Ona bakarak kaderime razı geldim. Yanıma doğru gelerek belimden kavradı ve odunların üstüne oturttu.

"Kimsenin duymayacağından emin misin? Ya birileri gelirse ve duymazsak?" dedim. O ise benim dediklerimle pek ilgilenmiyor dudaklarını boynumda gezdiriyordu. Dişlerini boynuma geçirdiğinde inledim.

"Aşkım." diye sızlandım. Dudaklarını dudaklarımın üstüne örterek bacaklarımın arasına girdi.
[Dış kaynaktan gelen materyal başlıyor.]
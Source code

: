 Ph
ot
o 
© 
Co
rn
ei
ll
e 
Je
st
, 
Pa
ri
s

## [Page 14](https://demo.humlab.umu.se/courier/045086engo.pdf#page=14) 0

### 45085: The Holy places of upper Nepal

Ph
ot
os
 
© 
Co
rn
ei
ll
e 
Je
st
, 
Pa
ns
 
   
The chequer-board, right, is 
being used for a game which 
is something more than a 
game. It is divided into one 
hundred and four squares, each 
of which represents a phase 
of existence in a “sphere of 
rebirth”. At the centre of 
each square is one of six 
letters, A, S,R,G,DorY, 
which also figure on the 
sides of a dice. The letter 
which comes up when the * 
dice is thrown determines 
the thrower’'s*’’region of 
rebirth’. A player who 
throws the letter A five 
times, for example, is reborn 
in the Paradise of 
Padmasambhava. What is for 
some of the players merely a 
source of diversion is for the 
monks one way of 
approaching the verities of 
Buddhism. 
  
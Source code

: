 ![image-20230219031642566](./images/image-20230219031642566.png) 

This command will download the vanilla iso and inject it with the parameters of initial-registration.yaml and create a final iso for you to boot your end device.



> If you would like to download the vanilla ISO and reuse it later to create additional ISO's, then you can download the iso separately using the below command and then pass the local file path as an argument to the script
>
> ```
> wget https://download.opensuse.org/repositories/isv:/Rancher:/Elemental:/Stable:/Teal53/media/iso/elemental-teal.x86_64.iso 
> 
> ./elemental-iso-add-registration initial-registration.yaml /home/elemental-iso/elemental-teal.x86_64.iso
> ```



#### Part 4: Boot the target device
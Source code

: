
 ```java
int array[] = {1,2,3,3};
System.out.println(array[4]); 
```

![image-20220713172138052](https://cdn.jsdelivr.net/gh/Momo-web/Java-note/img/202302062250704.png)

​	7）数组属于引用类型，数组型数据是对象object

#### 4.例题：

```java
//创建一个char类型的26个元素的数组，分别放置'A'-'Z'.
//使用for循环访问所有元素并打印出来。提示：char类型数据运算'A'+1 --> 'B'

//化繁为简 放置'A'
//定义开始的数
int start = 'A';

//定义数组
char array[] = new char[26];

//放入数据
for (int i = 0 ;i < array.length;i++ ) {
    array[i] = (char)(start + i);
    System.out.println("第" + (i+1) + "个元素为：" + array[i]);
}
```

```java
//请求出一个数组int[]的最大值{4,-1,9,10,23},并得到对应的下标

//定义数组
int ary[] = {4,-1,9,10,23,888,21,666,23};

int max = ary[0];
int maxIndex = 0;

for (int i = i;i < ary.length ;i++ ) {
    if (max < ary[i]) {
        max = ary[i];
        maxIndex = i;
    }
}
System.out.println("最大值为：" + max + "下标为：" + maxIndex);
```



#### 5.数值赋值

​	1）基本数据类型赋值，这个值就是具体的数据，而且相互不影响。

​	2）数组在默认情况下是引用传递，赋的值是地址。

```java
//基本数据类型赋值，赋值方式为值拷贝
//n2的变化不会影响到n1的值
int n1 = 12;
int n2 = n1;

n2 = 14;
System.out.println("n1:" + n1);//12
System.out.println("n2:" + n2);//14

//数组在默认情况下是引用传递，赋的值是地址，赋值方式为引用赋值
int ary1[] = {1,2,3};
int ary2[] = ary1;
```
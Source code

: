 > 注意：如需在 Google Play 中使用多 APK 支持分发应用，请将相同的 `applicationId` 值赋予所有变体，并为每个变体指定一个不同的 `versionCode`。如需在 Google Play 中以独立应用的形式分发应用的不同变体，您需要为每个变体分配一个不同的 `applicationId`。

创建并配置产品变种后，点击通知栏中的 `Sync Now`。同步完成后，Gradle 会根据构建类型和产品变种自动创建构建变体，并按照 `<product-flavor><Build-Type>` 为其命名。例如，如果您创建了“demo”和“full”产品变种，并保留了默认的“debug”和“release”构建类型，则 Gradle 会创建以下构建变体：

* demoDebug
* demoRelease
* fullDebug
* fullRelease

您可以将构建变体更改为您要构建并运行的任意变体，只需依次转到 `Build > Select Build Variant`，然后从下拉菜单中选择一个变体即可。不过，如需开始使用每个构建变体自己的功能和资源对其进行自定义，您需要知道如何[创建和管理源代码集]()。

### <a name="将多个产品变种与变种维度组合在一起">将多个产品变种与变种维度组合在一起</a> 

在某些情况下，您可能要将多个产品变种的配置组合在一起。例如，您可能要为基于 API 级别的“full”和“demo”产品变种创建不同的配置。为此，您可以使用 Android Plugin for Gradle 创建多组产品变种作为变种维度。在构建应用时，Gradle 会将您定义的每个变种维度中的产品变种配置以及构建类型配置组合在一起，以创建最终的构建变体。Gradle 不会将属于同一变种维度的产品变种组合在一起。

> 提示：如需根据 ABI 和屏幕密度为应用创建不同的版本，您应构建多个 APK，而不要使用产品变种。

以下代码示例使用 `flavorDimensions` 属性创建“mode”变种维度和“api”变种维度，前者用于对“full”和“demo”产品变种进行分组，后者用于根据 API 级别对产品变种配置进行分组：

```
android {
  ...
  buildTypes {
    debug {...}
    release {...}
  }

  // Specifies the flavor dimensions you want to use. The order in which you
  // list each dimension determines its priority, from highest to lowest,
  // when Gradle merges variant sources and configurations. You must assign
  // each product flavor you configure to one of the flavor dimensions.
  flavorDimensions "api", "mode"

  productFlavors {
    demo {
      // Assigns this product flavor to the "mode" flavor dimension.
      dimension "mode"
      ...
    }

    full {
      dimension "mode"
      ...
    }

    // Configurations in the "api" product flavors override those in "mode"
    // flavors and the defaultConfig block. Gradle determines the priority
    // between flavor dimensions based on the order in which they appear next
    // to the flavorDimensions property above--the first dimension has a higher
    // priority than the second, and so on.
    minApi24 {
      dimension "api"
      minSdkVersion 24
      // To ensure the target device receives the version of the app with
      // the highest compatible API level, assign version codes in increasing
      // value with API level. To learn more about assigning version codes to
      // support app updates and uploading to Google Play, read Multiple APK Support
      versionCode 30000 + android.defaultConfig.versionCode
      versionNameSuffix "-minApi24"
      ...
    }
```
Kalçalarımdaki elleri beni çoktan kendine yaslamıştı. Artık geceleri beraber uyuyamayacağız demek bir yandan da sevişemeyeceğiz demekti.

Bunun için sanırım her boş anımızda sevişmeliydik. Kanun olarak kabul edilmeliydi. Sert dudaklarına aynı şekilde karşılık verip üstündeki ceketi kollarından sıyırdım. Ceket bilmediğim bir tarafa giderken benim üstümdeki hırkada bilmediğim bir tarafa gitti.

Dışarıda esen rüzgarın sesini duyabiliyordum. İçeriye bu kadar ses geliyorsa dışarıya ne kadar ses çıkardı emin değildim. Ellerimi göğsünden aşağı kaydırıp pantolonunun düğmesini açtım. Ardından fermuarı aşağı indirdim.

Dudaklarımız hala birlikteyken elimi baksırının içine soktum. Soğuk parmaklarım sıcak erkekliğine değdiğinde dudağımı ısırdı. Baş parmağımı erkekliğinin başına dokundurarak ıslaklığını hissettim.

Çoktan ıslanmıştı.

Elimi çıkararak dudaklarımızı ayırdım ve avucuma tükürdüm. Ardından o benim hareketlerimi izlerken diğer elimle baksırını çekiştirip tükürdüğüm elimle erkekliğini kavradım. Tükürüğü her tarafına yayarak gözlerinin içine baktım.

O ise tekrar dudaklarıma dokunmak istiyor gibi dudaklarıma bakıyordu. Erkekliğini okşamaya başladığımda boynunda şekillenen damarı gördüm. Dudakları aralandı ve ağzından derinden gelen bir inleme sesi çıktı. Gözleri kapanır gibi olduğunda oturduğum kütüklerden inip önünde diz çöktüm.

Dilimi çıkararak başını yaladım. Aldığı titrek nefes beni de titretirken yalamaya devam ettim. Baştan sona erkekliğinin her yerinde dilimi gezdirdikten sonra dudaklarımı başına yasladım. Saçlarımda hissettiğim eliyle kafamı kendine bastırdı.

Ağzımın içine giren erkekliğiyle hazırlıksız yakalanmıştım. Dilimi haraket ettirerek ağzımın içinde haraket ettirmeye başladım. Saçımdaki eli haraketlerimi gerçekleştirmemde kolaylık sağlıyordu.

"Ah o küçük ağzın, çok sıcak." diyerek inledi. Bu durumda ona cevap verebilecek kişi ben değildim. Çünkü ağzım doluydu.

Hemde tamamen.

Saçlarımı kavrayarak çekiştirdi ve kendini ağzıma sertçe ittirmeye başladı. Ellerimi kasıklarının üstüne koyarak ona uydum. Küçük dilime dokunan erkekliğiyle gözlerimin kenarlarından yaşların aktığını hissediyordum.

Derinden gelen boğuk inleme sesleri beni mahvediyordu.

"Bebeğim." dedi, derince. Gözlerimdeki yaşlardan hiçbir şey göremiyorum. Her şey bulanıktı. Kulaklarımın uğultusu ve kalbimin gümbürtüsüyle sadece ağzımın içindeki haraketlerini düşünebiliyordum.